Political party in Alberta, Canada (1989–2004)

The Reform Party of Alberta is a defunct provincial political party in Alberta, Canada, that was registered with Elections Alberta. Its leader was David Salmon.

==Early history==

The party was registered by members of the Reform Party of Canada on August 24, 1989 not to contest general elections, but to contest elections held by the Government of Alberta to select nominees for the Senate of Canada, a body that is appointed by the Governor General of Canada on the recommendation of the Prime Minister.

The party contested Senate nominee elections, the 1989 Senate election and the 1998 Senate election. The Reform Party of Alberta nominated and ran only three candidates in its history: Stanley Waters, Ted Morton and Bert Brown.

The other and primary purpose was to keep Reform focused as a federal party instead of being distracted by provincial campaigns. Nonetheless, there was considerable agitation at this time by some Albertan Reform members to form an active provincial party that could challenge Don Getty's unpopular Progressive Conservative government. In some opinion polls, the dormant Reform Party actually placed ahead of the Tories. When Ralph Klein was elected to lead the PCs in 1992, enthusiasm for an alternative right wing party that might split the vote with the Tories and benefit the surging Liberals quickly faded.

The Reform Party did not nominate any candidates in the 2004 Alberta general election or the 2004 Alberta Senate nominee election. As a result, the Reform Party was deregistered by Elections Alberta for failing to endorse a candidate.
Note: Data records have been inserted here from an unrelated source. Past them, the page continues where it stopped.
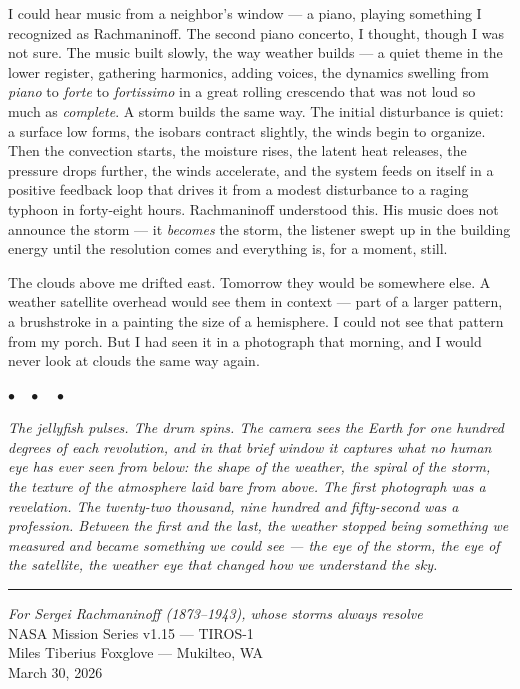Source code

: \documentclass[12pt, letterpaper]{article}
\begin{document}
I could hear music from a neighbor's window --- a piano, playing something I recognized as Rachmaninoff. The second piano concerto, I thought, though I was not sure. The music built slowly, the way weather builds --- a quiet theme in the lower register, gathering harmonics, adding voices, the dynamics swelling from \emph{piano} to \emph{forte} to \emph{fortissimo} in a great rolling crescendo that was not loud so much as \emph{complete}. A storm builds the same way. The initial disturbance is quiet: a surface low forms, the isobars contract slightly, the winds begin to organize. Then the convection starts, the moisture rises, the latent heat releases, the pressure drops further, the winds accelerate, and the system feeds on itself in a positive feedback loop that drives it from a modest disturbance to a raging typhoon in forty-eight hours. Rachmaninoff understood this. His music does not announce the storm --- it \emph{becomes} the storm, the listener swept up in the building energy until the resolution comes and everything is, for a moment, still.

The clouds above me drifted east. Tomorrow they would be somewhere else. A weather satellite overhead would see them in context --- part of a larger pattern, a brushstroke in a painting the size of a hemisphere. I could not see that pattern from my porch. But I had seen it in a photograph that morning, and I would never look at clouds the same way again.

\begin{center}
$\bullet\quad\bullet\quad\bullet$
\end{center}

\noindent\textit{The jellyfish pulses. The drum spins. The camera sees the Earth for one hundred degrees of each revolution, and in that brief window it captures what no human eye has ever seen from below: the shape of the weather, the spiral of the storm, the texture of the atmosphere laid bare from above. The first photograph was a revelation. The twenty-two thousand, nine hundred and fifty-second was a profession. Between the first and the last, the weather stopped being something we measured and became something we could see --- the eye of the storm, the eye of the satellite, the weather eye that changed how we understand the sky.}

\vspace{2em}
\begin{center}
\noindent\rule{0.3\textwidth}{0.4pt}
\end{center}
\vspace{1em}

\begin{center}
\textit{For Sergei Rachmaninoff (1873--1943), whose storms always resolve}\\[0.5em]
{\small NASA Mission Series v1.15 --- TIROS-1}\\
{\small Miles Tiberius Foxglove --- Mukilteo, WA}\\
{\small March 30, 2026}
\end{center}
\end{document}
The federal Reform Party's successor, the Canadian Alliance, was also not interested in forming provincial wings, but unlike Reform, the CA did not register the Alliance name with provincial electoral officers during its short history. As a result, a section of the Albertan CA membership formed the Alberta Alliance in 2002. Unlike Reform, the Alberta Alliance was an active political party—it fielded a full slate of candidates in the 2004 general election, and won one seat in the Legislature.

==Election results==

Alberta Senate nominee elections
| Election | Votes | % | Elected |
| 1989 | 259,292 | 41.7 | 1 / 1 |
| 1998 | 606,892 | 68.1 | 2 / 2 |

==List of leaders==
- David Salmon (2000 - 2004)

==1989 Senatorial financial statement==

According to the official archives of Elections Alberta, in the 1989 Senate election, the Stan Waters campaign received $147,822 in campaign donations, $19,000 transferred from the Reform Party of Alberta, and $23,558.96 was from fundraising functions, for a total of $190,380.96 in campaign period revenue.

Expenses for the campaign were $197,641.00, resulting in a deficit of $7,260.04.

Note: Future party leader David Salmon was Stan Waters official agent.